The Phenom II 810 comes with a 13x multi I don't see any problem either. 
My board can run stable on a 320 FSB without extra cooling and 320*13 = 4160 Mhz its likely more than the CPU can take on air anyways.

The L3 Cache hardly makes a difference, and in fact this is where the ACC fun comes in. 
There really isn't that many chips with 4 intact core and L1+L2 but a faulty L3 cache.
The chance of unlocking the L3 is actually really good.


----------



## MohawkAngel (Aug 10, 2009)

Chicken Patty said:


> any screenshots or some settings you would like to share with the crowd?
> 
> Any benchmarks?  was it stable?




No i dont have everything is setted automatically in my bios i jsut upgradedthe number from 200 to 265...dont remember what the hell it means but it did lol 
Motherboard somewhat good for overclcokers and as it overclock the ram automatically also then i passed from 800mhz ddr2 to 1150mhz


----------



## Chicken Patty (Aug 11, 2009)

MohawkAngel said:


> No i dont have everything is setted automatically in my bios i jsut upgradedthe number from 200 to 265...dont remember what the hell it means but it did lol
> Motherboard somewhat good for overclcokers and as it overclock the ram automatically also then i passed from 800mhz ddr2 to 1150mhz



so you upped the bus speed and thats it?  The motherboard did everything else?


----------



## Wile E (Aug 11, 2009)

Chicken Patty said:


> so you upped the bus speed and thats it?  The motherboard did everything else?

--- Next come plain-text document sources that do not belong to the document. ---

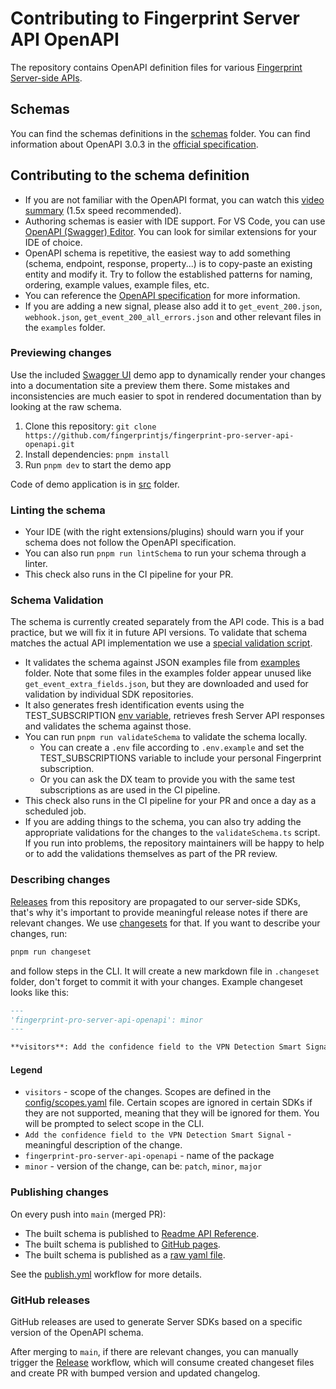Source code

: # Contributing to Fingerprint Server API OpenAPI

The repository contains OpenAPI definition files for various [Fingerprint Server-side APIs](https://dev.fingerprint.com/reference).

## Schemas

You can find the schemas definitions in the [schemas](/schemas) folder. You can find information about OpenAPI 3.0.3 in the [official specification](https://spec.openapis.org/oas/v3.0.3).

## Contributing to the schema definition

- If you are not familiar with the OpenAPI format, you can watch this [video summary](https://www.youtube.com/watch?v=pRS9LRBgjYg) (1.5x speed recommended).
- Authoring schemas is easier with IDE support. For VS Code, you can use [OpenAPI (Swagger) Editor](https://marketplace.visualstudio.com/items?itemName=42Crunch.vscode-openapi). You can look for similar extensions for your IDE of choice.
- OpenAPI schema is repetitive, the easiest way to add something (schema, endpoint, response, property...) is to copy-paste an existing entity and modify it. Try to follow the established patterns for naming, ordering, example values, example files, etc.
- You can reference the [OpenAPI specification](https://spec.openapis.org/oas/v3.0.3) for more information.
- If you are adding a new signal, please also add it to `get_event_200.json`, `webhook.json`, `get_event_200_all_errors.json` and other relevant files in the `examples` folder.

### Previewing changes

Use the included [Swagger UI](https://github.com/swagger-api/swagger-ui) demo app to dynamically render your changes into a documentation site a preview them there. Some mistakes and inconsistencies are much easier to spot in rendered documentation than by looking at the raw schema.

1. Clone this repository: `git clone https://github.com/fingerprintjs/fingerprint-pro-server-api-openapi.git`
2. Install dependencies: `pnpm install`
3. Run `pnpm dev` to start the demo app

Code of demo application is in [src](src) folder.

### Linting the schema

- Your IDE (with the right extensions/plugins) should warn you if your schema does not follow the OpenAPI specification.
- You can also run `pnpm run lintSchema` to run your schema through a linter.
- This check also runs in the CI pipeline for your PR.

### Schema Validation

The schema is currently created separately from the API code. This is a bad practice, but we will fix it in future API versions.
To validate that schema matches the actual API implementation we use a [special validation script](/bin/validateSchema.ts).

- It validates the schema against JSON examples file from [examples](/schemas/paths/examples) folder. Note that some files in the examples folder appear unused like `get_event_extra_fields.json`, but they are downloaded and used for validation by individual SDK repositories.
- It also generates fresh identification events using the TEST_SUBSCRIPTION [env variable](./.env.example), retrieves fresh Server API responses and validates the schema against those.
- You can run `pnpm run validateSchema` to validate the schema locally.
  - You can create a `.env` file according to `.env.example` and set the TEST_SUBSCRIPTIONS variable to include your personal Fingerprint subscription.
  - Or you can ask the DX team to provide you with the same test subscriptions as are used in the CI pipeline.
- This check also runs in the CI pipeline for your PR and once a day as a scheduled job.
- If you are adding things to the schema, you can also try adding the appropriate validations for the changes to the `validateSchema.ts` script. If you run into problems, the repository maintainers will be happy to help or to add the validations themselves as part of the PR review.

### Describing changes
[Releases](https://github.com/fingerprintjs/fingerprint-pro-server-api-openapi/releases) from this repository are propagated to our server-side SDKs, that's why it's important to provide meaningful release notes if there are relevant changes.
We use [changesets](https://github.com/changesets/changesets) for that. If you want to describe your changes, run:
```sh
pnpm run changeset
``` 
and follow steps in the CLI. It will create a new markdown file in `.changeset` folder, don't forget to commit it with your changes.
Example changeset looks like this:
```markdown
---
'fingerprint-pro-server-api-openapi': minor
---

**visitors**: Add the confidence field to the VPN Detection Smart Signal
```

#### Legend
- `visitors` - scope of the changes. Scopes are defined in the [config/scopes.yaml](config/scopes.yaml) file. Certain scopes are ignored in certain SDKs if they are not supported, meaning that they will be ignored for them. You will be prompted to select scope in the CLI.
- `Add the confidence field to the VPN Detection Smart Signal` - meaningful description of the change.
- `fingerprint-pro-server-api-openapi` - name of the package
- `minor` - version of the change, can be: `patch`, `minor`, `major`

### Publishing changes

On every push into `main` (merged PR):  
- The built schema is published to [Readme API Reference](https://dev.fingerprint.com/reference).
- The built schema is published to [GitHub pages](https://fingerprintjs.github.io/fingerprint-pro-server-api-openapi/).
- The built schema is published as a [raw yaml file](https://fingerprintjs.github.io/fingerprint-pro-server-api-openapi/schemas/fingerprint-server-api.yaml).

See the [publish.yml](.github/workflows/publish.yml) workflow for more details.

### GitHub releases

GitHub releases are used to generate Server SDKs based on a specific version of the OpenAPI schema.

After merging to `main`, if there are relevant changes, you can manually trigger the [Release](https://github.com/fingerprintjs/fingerprint-pro-server-api-openapi/actions/workflows/release.yml) workflow, which will consume created changeset files and create PR with bumped version and updated changelog.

Man, I bet the volts are cranking.

@Mohawk - You need to learn more about clocking. You need to know what voltages your cpu is running at, and the temps, and everything else. Most Phenoms do not hit 4GHz stable at safe voltages.


----------



## 1Kurgan1 (Aug 11, 2009)

Yeah, 4ghz without knowing what anything means scares me. Granted it is a dual core, but still, 4ghz is pretty hard, especially I'm assuming on air and a stock cooler?


----------



## snyderrich (Aug 11, 2009)

Originally posted by: snyderrich 
Sorry to use someone elses post, but I too am doing a build and need some thoughts...I have $500 to spend and here's what I've chosen so far........................PSU: Antec EA650......RAM: Kingston 2x2Gb 1066MHz.......CPU:AMD Phenom 2X3 tricore(heard it had good overclocking results)I believe its a black edition 770?......Mobo: ECS Black GF8200A......Video Card: HIS Radeon 4850 1Gb 256Mb Q cooler included(also heard of this card being overclocked with success.........Well fella's what do you think and can I improve this with the same budget? Oh btw...Price total from Newegg.com like $450... Thanx in advance....PS already have case, dvdr, and hd only need PSU CPU Mobo and RAM Well decided to go with this http://www.newegg.com/Product/...x?Item=N82E16814161245 http://www.newegg.com/Product/...x?Item=N82E16817371015 http://www.newegg.com/Product/...?ItemList=Combo.234483 http://www.newegg.com/Product/...?ItemList=Combo.234024 Any comments???


----------



## MohawkAngel (Aug 11, 2009)

Everything adjust automatically when ou change bus speed...fan speed change, ram change, cpu controls change ..everything   go to see on Asus website for my mothrboard youll understand


----------



## Wile E (Aug 11, 2009)

MohawkAngel said:


> Everything adjust automatically when ou change bus speed...fan speed change, ram change, cpu controls change ..everything   go to see on Asus website for my mothrboard youll understand



That doesn't mean it changes everything to good settings. Automatic voltage settings are almost always higher than they should be. If you don't monitor voltage and temps, you can kill your mobo and cpu, even on auto settings, and even on your mobo, and especially on the stock heatsink. I would bet money your overclock is unsafe.


----------



## Chicken Patty (Aug 11, 2009)

Wile E said:


> That doesn't mean it changes everything to good settings. Automatic voltage settings are almost always higher than they should be. If you don't monitor voltage and temps, you an kill your mobo and cpu, even on auto settings.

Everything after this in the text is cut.